Description of the task: Please go through the listing below and count the lines where the string "International" appears. Answer with the number only.

++++++++++++++++++++

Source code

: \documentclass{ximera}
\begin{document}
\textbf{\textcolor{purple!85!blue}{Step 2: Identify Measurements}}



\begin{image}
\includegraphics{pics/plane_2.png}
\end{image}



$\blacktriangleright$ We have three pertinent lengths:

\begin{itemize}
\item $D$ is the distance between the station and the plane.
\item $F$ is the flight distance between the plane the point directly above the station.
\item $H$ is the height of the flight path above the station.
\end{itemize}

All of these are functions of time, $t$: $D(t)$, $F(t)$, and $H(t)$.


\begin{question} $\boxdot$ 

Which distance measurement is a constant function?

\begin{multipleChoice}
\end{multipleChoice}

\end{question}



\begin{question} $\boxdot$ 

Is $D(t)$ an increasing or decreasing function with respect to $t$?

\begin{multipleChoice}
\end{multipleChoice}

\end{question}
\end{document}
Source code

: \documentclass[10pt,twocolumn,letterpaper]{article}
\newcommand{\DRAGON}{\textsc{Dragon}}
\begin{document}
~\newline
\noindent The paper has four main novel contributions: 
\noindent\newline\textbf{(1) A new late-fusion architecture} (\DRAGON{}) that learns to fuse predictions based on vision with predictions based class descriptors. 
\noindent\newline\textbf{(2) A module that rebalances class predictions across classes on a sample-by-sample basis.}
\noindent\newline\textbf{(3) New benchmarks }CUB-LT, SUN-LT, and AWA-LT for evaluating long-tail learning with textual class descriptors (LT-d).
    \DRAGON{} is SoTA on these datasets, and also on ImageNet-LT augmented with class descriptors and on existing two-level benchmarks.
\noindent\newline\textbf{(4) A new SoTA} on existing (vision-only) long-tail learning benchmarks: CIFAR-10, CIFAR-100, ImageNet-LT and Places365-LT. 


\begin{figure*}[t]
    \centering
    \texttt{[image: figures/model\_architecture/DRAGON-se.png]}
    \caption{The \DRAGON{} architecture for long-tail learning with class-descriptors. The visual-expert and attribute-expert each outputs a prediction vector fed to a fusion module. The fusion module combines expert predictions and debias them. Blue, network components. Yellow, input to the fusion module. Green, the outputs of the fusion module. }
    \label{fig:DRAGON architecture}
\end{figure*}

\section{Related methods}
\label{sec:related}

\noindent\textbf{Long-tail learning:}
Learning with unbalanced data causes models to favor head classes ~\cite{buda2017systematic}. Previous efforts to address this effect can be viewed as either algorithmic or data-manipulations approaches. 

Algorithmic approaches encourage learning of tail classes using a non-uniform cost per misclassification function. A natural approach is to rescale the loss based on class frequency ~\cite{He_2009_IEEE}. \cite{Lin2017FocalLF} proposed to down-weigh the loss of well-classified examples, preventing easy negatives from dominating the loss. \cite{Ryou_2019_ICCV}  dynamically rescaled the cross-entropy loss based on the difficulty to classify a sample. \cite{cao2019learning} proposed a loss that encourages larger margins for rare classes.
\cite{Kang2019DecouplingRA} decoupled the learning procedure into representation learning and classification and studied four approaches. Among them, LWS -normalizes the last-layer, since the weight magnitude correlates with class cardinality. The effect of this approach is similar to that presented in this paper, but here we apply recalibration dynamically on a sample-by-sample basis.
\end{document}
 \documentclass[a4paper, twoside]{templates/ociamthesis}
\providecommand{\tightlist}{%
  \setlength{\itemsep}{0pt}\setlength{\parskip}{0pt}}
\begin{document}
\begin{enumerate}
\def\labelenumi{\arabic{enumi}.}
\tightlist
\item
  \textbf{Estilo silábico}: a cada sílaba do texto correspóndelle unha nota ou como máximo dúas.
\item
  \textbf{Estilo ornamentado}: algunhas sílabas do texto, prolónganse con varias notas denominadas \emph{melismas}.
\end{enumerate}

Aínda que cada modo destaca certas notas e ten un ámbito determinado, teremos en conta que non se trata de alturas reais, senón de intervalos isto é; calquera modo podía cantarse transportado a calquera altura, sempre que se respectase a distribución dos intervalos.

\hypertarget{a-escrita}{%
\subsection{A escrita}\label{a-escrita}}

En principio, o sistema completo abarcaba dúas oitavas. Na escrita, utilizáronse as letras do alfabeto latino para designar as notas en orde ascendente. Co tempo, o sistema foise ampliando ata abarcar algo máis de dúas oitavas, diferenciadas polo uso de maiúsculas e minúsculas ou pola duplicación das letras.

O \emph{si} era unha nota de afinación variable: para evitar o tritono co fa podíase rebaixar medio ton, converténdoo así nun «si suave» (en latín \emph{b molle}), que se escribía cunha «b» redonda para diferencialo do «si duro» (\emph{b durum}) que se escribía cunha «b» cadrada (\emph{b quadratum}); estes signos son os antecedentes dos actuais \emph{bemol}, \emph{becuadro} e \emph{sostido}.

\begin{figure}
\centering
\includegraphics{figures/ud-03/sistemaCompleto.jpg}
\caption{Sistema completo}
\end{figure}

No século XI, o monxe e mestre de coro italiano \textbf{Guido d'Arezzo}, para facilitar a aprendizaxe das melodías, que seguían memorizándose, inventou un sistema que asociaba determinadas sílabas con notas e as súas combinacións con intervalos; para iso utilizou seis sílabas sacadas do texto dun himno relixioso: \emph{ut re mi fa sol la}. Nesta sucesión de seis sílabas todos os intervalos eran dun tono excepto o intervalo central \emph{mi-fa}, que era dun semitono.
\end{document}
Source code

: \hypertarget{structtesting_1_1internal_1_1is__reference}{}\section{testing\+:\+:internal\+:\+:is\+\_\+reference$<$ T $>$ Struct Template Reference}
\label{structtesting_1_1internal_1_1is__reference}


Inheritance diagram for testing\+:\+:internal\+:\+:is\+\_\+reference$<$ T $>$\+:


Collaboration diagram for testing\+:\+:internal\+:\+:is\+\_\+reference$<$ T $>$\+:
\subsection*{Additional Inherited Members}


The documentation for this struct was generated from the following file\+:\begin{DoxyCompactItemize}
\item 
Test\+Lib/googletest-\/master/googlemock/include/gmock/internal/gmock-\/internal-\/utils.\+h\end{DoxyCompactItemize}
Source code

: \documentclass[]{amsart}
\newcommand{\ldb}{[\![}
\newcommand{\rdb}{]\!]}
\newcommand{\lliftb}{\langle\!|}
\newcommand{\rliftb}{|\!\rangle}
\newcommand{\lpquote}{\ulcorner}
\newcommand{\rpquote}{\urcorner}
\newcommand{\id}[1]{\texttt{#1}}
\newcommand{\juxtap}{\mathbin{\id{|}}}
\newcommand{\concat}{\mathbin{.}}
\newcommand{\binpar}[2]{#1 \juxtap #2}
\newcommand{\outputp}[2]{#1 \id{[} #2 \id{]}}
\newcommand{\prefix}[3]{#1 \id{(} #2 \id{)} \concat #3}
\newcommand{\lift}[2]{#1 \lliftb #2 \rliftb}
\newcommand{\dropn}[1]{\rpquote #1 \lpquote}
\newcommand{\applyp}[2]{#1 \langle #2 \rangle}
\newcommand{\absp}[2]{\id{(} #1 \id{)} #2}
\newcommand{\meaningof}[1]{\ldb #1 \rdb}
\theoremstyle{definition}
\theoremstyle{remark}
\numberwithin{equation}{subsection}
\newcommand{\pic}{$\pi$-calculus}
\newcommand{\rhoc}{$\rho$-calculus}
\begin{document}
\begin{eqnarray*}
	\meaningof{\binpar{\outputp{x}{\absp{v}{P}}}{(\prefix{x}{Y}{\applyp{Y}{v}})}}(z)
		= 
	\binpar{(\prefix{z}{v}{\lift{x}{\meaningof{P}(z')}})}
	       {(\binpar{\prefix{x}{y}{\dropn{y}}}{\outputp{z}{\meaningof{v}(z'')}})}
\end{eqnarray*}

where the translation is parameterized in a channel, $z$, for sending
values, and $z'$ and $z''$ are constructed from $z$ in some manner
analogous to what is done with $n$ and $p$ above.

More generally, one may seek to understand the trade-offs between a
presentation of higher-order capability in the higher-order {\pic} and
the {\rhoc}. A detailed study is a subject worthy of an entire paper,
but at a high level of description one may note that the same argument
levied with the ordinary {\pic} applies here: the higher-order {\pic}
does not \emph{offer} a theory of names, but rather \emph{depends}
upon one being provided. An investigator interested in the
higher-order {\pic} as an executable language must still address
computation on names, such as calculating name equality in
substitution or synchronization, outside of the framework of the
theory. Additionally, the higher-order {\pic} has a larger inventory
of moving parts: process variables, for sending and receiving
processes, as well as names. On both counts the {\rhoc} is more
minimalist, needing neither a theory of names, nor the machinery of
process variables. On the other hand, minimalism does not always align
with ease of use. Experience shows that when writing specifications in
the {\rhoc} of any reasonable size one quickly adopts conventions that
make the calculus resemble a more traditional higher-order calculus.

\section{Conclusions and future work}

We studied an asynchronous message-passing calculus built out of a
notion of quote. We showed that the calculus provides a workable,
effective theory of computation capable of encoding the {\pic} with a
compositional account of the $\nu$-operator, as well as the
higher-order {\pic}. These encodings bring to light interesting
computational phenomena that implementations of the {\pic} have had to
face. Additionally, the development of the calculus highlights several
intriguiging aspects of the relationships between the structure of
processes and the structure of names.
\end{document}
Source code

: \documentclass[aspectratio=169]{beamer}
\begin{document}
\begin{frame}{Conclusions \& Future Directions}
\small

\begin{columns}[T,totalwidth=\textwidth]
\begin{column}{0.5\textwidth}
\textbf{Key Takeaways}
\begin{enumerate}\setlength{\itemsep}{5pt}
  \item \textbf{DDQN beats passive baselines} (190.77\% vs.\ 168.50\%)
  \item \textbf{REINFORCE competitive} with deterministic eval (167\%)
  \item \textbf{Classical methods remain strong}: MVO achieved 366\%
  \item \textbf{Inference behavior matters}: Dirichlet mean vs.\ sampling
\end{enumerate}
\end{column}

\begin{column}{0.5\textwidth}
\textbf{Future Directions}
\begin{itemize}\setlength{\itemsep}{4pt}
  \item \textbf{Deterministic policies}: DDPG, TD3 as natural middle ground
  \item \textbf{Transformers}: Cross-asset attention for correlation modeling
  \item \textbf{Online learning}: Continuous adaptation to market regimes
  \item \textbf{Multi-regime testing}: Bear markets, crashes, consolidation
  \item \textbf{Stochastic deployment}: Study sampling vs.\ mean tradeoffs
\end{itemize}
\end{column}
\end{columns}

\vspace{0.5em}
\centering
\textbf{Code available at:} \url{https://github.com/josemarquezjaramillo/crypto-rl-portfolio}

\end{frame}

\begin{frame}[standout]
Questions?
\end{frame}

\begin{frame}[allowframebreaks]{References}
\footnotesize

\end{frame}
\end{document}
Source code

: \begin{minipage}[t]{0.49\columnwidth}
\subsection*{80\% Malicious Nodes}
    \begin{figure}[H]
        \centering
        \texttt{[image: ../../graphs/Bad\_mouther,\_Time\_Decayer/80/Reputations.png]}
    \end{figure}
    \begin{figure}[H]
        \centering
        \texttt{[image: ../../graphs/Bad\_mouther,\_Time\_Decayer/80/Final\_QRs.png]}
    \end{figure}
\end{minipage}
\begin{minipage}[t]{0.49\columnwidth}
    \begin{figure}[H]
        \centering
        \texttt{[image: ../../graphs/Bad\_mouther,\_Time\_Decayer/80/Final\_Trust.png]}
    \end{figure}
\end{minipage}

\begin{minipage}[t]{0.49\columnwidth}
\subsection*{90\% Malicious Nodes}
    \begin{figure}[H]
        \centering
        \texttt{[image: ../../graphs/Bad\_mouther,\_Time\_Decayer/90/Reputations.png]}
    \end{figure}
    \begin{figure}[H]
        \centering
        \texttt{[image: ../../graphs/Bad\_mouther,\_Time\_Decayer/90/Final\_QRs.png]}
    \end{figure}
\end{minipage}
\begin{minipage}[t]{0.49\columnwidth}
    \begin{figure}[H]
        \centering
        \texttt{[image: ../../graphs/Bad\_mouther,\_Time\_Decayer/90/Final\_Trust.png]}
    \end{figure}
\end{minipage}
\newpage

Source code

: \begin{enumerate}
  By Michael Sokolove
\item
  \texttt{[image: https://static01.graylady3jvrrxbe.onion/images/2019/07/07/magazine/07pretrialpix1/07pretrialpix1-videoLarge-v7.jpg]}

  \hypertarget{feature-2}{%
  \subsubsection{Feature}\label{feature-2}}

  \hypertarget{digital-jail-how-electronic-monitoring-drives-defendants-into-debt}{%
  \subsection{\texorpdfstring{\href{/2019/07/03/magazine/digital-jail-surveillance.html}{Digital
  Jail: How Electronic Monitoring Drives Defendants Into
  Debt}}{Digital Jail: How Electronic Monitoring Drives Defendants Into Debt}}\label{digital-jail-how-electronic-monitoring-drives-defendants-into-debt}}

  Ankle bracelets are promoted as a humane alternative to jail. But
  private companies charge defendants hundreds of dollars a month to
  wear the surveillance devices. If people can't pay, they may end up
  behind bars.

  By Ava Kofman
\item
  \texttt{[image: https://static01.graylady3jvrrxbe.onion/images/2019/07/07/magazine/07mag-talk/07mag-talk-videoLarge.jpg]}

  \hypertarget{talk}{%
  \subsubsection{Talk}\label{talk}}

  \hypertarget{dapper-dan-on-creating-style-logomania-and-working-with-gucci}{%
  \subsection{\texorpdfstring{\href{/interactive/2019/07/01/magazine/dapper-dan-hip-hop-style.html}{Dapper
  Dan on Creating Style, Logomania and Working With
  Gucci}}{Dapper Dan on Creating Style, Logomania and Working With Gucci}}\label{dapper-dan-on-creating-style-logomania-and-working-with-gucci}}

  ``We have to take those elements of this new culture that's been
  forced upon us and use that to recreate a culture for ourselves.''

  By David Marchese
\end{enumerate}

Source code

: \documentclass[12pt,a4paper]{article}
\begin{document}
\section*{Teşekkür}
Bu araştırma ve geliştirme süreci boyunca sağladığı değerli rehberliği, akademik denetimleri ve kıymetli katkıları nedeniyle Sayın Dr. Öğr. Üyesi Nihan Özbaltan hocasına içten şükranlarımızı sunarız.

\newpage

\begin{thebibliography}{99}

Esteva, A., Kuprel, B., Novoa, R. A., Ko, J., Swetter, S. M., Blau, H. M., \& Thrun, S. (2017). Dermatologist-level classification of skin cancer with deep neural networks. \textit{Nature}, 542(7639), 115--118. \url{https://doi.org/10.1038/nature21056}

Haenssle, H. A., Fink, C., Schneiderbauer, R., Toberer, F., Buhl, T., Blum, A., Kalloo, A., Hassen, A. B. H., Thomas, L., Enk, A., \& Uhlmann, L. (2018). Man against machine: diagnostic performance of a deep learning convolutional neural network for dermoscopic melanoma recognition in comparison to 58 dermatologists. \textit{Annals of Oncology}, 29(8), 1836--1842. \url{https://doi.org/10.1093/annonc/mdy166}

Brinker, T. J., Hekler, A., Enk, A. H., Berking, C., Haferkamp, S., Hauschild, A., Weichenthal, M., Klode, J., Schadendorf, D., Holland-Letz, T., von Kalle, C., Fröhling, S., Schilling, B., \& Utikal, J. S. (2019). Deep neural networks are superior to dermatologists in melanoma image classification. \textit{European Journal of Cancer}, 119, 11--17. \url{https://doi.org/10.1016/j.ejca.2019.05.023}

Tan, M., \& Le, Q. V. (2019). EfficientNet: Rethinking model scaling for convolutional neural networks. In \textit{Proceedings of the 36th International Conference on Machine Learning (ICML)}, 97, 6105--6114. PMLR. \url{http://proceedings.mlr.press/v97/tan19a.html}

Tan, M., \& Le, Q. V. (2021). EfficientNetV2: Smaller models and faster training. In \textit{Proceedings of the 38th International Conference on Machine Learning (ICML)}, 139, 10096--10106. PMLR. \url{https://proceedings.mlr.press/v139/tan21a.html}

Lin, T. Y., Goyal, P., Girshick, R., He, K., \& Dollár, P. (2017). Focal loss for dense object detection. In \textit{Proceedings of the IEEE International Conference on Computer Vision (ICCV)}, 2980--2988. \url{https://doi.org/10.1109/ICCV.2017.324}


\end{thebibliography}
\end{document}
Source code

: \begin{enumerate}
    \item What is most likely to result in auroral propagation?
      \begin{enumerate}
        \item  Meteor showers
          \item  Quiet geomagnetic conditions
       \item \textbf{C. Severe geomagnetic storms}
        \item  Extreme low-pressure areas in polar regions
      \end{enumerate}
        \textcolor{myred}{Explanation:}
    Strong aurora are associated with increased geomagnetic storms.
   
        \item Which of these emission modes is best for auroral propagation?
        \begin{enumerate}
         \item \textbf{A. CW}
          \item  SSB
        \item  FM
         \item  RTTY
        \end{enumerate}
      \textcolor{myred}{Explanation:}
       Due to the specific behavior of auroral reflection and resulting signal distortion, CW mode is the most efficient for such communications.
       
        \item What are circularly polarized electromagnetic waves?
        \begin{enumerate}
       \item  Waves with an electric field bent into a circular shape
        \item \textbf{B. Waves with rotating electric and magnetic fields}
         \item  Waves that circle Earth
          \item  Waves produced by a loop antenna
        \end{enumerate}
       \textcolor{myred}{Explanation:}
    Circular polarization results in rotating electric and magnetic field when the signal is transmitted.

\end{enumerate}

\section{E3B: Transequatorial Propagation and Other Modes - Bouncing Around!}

++++++++++++++++++++

Exercise output: 3